* Assignment
Could you please find each line in the records that contains the word "specific" and copy it?

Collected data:
------------

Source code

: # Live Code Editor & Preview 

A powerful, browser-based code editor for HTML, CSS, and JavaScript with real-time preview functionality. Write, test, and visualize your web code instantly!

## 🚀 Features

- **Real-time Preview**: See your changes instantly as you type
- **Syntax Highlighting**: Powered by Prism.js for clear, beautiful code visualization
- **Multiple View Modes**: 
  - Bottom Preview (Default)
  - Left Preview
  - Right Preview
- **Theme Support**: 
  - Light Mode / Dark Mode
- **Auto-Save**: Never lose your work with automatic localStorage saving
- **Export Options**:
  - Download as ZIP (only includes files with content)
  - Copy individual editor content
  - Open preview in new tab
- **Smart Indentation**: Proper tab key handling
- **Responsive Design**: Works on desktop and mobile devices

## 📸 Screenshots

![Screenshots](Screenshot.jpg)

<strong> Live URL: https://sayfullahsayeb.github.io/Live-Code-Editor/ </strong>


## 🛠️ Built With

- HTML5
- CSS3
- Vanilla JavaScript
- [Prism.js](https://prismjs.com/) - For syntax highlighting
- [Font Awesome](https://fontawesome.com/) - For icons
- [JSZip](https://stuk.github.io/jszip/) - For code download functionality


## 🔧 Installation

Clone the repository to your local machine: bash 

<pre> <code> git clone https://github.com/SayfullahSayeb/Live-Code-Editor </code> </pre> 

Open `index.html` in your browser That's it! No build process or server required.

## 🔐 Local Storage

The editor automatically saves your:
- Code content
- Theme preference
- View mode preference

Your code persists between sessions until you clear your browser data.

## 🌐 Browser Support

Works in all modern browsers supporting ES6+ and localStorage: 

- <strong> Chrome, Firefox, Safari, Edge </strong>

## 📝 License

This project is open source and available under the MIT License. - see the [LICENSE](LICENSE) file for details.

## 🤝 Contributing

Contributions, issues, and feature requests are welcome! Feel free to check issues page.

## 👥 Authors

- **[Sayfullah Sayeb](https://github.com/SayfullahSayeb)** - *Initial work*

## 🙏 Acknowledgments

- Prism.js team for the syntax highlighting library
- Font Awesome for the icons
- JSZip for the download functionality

------------

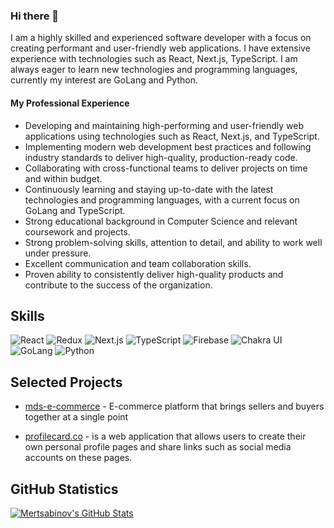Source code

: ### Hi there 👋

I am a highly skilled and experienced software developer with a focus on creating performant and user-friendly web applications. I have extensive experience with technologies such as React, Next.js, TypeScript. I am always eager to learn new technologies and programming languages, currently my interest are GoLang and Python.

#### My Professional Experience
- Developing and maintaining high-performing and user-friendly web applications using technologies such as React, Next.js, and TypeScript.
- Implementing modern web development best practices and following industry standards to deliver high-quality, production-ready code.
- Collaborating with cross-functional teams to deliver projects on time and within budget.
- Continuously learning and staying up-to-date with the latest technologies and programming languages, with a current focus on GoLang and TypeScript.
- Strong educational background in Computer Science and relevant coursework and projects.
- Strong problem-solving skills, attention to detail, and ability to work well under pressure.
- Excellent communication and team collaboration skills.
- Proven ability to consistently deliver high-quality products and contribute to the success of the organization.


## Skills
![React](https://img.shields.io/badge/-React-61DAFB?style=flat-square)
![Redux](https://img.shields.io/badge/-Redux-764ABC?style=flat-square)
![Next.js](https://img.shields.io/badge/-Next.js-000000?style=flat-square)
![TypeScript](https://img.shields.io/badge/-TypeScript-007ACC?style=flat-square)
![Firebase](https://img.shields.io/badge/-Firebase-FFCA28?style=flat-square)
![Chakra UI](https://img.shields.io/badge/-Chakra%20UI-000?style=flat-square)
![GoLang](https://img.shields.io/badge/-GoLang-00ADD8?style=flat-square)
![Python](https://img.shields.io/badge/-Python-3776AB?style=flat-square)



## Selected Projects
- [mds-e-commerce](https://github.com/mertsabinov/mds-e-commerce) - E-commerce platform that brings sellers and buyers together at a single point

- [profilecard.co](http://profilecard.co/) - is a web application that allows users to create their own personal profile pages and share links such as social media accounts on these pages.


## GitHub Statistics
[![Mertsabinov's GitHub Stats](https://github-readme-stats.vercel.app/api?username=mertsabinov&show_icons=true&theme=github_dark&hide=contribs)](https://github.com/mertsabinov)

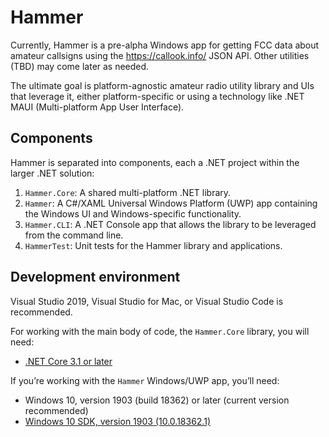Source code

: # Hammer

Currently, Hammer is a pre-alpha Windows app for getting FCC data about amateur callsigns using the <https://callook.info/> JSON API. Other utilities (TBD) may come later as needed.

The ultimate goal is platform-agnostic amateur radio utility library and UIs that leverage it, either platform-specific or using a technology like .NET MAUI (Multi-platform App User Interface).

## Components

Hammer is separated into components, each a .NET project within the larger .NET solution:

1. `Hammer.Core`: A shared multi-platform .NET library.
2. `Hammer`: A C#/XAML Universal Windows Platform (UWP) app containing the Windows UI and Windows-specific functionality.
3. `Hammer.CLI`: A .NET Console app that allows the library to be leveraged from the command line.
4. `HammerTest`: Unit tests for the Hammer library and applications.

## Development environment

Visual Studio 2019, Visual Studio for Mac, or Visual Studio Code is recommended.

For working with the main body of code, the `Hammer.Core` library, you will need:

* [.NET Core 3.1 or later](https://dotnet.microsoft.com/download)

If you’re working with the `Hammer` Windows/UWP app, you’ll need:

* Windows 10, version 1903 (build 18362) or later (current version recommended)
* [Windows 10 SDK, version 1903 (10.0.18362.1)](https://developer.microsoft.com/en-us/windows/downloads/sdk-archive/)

------------

* Written solution
The ultimate goal is platform-agnostic amateur radio utility library and UIs that leverage it, either platform-specific or using a technology like .NET MAUI (Multi-platform App User Interface).
2. `Hammer`: A C#/XAML Universal Windows Platform (UWP) app containing the Windows UI and Windows-specific functionality.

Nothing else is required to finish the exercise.